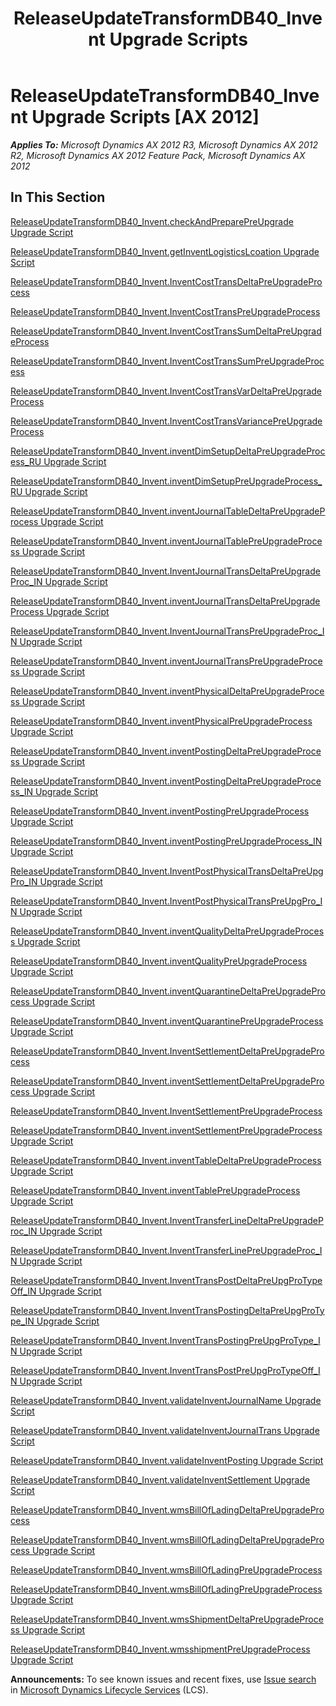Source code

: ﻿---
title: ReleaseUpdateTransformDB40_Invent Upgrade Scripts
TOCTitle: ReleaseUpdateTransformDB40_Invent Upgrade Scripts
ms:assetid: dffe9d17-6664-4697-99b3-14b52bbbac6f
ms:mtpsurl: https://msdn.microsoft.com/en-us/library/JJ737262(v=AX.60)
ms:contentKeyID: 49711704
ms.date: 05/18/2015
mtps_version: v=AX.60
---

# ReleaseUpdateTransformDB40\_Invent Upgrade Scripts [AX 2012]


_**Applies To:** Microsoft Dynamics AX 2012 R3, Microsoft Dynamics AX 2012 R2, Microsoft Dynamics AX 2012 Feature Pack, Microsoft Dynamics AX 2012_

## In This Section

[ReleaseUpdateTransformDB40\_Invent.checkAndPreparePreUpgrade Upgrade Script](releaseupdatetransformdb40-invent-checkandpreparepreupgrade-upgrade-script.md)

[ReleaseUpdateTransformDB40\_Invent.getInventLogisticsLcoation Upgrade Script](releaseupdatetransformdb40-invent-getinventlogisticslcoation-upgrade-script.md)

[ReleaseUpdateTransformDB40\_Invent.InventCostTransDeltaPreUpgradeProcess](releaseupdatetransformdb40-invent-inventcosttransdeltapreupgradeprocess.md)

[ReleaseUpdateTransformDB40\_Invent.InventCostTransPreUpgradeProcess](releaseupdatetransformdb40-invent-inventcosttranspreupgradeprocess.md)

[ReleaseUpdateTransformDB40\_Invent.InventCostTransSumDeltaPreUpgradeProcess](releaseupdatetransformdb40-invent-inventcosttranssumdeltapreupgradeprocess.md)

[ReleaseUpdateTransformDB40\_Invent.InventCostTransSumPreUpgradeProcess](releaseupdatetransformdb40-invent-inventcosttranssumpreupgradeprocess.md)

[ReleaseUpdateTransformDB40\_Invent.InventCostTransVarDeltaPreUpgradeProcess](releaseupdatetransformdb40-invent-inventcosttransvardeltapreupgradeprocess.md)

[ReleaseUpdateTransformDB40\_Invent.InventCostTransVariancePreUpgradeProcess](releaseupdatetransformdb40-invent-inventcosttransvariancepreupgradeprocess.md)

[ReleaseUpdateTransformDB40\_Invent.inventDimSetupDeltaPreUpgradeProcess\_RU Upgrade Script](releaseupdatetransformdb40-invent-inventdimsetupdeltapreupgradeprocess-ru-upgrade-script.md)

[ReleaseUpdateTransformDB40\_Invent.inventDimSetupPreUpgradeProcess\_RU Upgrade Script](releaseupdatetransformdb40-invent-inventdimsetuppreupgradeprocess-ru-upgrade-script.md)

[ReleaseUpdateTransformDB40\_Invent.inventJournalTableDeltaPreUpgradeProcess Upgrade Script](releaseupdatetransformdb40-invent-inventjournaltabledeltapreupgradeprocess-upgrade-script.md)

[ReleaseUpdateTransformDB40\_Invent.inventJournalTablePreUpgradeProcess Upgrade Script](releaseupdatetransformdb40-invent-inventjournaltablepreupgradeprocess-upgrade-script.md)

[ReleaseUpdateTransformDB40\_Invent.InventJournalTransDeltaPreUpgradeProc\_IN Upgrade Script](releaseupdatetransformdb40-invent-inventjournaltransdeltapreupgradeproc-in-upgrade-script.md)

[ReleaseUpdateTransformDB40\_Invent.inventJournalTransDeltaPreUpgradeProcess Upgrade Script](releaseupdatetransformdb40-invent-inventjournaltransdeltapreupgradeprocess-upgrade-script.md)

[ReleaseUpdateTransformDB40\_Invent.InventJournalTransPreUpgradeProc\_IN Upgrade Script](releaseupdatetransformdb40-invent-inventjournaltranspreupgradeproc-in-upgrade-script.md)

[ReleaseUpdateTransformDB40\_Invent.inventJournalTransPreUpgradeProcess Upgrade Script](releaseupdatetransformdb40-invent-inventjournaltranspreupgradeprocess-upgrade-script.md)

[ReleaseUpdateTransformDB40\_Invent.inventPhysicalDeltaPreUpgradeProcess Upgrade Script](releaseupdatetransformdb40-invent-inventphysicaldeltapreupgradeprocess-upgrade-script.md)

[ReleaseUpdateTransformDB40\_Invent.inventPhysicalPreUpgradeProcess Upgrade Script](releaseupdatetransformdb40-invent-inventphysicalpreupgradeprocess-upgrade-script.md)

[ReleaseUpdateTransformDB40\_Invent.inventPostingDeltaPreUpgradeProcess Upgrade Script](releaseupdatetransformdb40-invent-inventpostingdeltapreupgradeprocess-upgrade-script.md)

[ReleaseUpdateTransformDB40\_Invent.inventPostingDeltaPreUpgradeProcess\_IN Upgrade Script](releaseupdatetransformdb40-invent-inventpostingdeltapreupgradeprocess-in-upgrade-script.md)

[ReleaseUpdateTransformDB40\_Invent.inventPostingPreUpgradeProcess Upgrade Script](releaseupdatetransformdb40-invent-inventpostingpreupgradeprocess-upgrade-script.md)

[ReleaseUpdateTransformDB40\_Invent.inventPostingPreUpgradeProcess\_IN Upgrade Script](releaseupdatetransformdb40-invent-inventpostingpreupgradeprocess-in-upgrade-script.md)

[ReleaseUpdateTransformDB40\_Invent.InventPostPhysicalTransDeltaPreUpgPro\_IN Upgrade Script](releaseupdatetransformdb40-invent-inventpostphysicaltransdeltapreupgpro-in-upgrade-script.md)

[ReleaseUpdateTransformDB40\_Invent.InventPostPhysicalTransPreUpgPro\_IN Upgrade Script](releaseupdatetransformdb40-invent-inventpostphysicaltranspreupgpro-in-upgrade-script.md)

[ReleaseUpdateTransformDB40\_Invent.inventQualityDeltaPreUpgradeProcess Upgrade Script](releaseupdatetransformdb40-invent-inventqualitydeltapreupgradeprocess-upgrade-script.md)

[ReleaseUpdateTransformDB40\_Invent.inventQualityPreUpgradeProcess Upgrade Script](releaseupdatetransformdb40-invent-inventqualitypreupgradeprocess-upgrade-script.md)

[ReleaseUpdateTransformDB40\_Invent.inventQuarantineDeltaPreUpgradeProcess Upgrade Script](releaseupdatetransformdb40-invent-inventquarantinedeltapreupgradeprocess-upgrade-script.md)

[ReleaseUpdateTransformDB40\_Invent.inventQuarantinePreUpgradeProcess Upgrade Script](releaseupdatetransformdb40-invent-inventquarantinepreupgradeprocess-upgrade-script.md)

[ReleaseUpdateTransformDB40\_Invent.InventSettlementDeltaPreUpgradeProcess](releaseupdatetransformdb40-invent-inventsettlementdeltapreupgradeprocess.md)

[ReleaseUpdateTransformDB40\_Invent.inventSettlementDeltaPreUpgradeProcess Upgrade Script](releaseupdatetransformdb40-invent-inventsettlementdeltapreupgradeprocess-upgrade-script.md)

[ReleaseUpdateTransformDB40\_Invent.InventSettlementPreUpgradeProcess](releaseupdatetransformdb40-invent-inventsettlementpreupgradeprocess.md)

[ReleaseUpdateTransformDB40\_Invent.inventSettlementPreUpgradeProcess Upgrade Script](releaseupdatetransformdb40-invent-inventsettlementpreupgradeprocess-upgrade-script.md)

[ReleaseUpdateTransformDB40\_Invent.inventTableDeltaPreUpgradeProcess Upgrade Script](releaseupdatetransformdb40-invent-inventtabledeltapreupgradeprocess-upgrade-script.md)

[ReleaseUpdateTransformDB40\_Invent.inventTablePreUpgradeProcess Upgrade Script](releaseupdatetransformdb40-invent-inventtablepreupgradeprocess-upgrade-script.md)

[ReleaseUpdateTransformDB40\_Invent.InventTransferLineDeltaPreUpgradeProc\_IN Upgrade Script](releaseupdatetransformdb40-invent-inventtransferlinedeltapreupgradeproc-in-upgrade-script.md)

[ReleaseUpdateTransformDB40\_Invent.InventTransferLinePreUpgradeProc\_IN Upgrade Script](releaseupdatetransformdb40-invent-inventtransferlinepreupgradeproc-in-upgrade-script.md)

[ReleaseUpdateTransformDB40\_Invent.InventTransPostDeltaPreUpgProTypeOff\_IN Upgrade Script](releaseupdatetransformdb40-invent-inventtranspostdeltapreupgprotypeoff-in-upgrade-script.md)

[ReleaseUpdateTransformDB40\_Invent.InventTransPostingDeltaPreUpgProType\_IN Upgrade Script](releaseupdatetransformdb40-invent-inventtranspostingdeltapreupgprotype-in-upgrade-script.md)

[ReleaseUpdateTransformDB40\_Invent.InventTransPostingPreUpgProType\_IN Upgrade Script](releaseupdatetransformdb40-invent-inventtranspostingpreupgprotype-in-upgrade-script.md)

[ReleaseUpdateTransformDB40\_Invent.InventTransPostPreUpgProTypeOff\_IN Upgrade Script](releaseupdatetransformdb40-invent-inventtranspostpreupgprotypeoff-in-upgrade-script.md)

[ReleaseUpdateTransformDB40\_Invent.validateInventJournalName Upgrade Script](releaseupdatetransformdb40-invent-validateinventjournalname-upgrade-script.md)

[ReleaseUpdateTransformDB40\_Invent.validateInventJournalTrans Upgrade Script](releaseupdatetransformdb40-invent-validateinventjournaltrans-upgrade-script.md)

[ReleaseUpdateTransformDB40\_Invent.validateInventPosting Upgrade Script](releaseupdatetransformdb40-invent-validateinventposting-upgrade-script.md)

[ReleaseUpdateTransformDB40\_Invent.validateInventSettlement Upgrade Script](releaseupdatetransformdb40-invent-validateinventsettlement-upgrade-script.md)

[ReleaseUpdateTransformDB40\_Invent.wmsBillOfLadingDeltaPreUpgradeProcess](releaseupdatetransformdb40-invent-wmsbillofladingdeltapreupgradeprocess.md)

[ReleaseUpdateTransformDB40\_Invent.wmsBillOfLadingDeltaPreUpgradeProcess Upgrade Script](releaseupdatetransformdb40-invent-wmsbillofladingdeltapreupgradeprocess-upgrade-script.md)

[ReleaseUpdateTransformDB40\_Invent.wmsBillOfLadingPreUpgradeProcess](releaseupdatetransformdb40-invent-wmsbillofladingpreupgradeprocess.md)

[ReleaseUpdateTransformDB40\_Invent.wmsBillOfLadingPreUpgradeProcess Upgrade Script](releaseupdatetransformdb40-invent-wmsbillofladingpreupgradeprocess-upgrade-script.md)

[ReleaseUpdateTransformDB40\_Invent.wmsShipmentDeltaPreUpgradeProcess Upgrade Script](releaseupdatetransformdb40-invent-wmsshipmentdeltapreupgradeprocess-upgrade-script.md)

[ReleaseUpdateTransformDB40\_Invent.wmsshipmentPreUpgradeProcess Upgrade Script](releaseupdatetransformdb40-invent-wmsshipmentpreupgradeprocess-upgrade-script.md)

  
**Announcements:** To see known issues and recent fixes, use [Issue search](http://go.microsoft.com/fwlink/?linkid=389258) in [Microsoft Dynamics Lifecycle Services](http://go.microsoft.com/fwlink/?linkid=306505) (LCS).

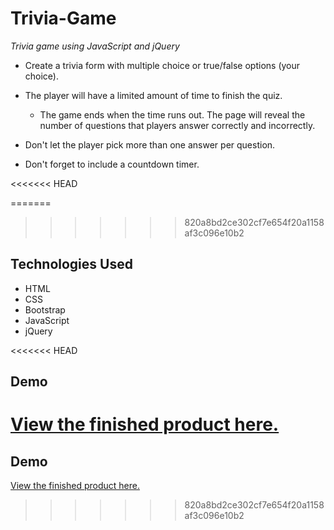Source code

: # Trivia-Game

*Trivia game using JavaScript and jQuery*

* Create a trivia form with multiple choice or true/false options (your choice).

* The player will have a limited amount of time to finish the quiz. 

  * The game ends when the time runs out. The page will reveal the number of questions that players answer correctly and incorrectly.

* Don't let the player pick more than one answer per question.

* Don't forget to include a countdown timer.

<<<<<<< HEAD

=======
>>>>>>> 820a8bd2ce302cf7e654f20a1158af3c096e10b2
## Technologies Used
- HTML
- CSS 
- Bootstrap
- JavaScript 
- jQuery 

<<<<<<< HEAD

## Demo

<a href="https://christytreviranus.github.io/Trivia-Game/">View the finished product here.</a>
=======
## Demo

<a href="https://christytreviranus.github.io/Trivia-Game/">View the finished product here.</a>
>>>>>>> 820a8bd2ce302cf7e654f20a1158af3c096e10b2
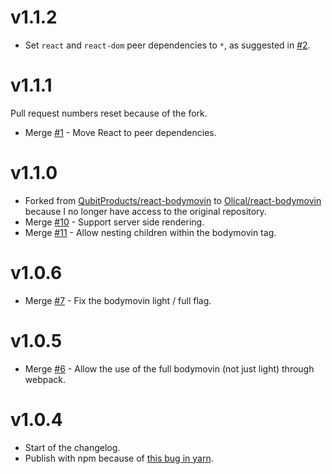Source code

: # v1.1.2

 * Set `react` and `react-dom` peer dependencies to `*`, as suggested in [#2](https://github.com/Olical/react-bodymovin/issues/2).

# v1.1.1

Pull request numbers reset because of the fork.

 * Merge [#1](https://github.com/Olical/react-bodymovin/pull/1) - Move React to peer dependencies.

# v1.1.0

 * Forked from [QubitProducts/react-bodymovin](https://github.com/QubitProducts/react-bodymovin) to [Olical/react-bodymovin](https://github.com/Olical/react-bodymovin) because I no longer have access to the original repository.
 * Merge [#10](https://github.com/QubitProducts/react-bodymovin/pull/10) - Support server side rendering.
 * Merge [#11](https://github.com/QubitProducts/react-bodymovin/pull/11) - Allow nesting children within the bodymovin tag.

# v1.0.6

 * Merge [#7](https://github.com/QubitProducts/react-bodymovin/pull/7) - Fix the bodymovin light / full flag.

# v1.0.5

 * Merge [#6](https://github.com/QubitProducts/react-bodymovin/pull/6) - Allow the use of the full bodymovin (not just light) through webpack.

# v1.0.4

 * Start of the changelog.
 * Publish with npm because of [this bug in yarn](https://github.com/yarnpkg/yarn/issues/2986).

Activity —
For every line above that holds the word "inventsettlementpreupgradeprocess", report the whole line.

Response to the exercise —
[ReleaseUpdateTransformDB40\_Invent.InventSettlementPreUpgradeProcess](releaseupdatetransformdb40-invent-inventsettlementpreupgradeprocess.md)
[ReleaseUpdateTransformDB40\_Invent.inventSettlementPreUpgradeProcess Upgrade Script](releaseupdatetransformdb40-invent-inventsettlementpreupgradeprocess-upgrade-script.md)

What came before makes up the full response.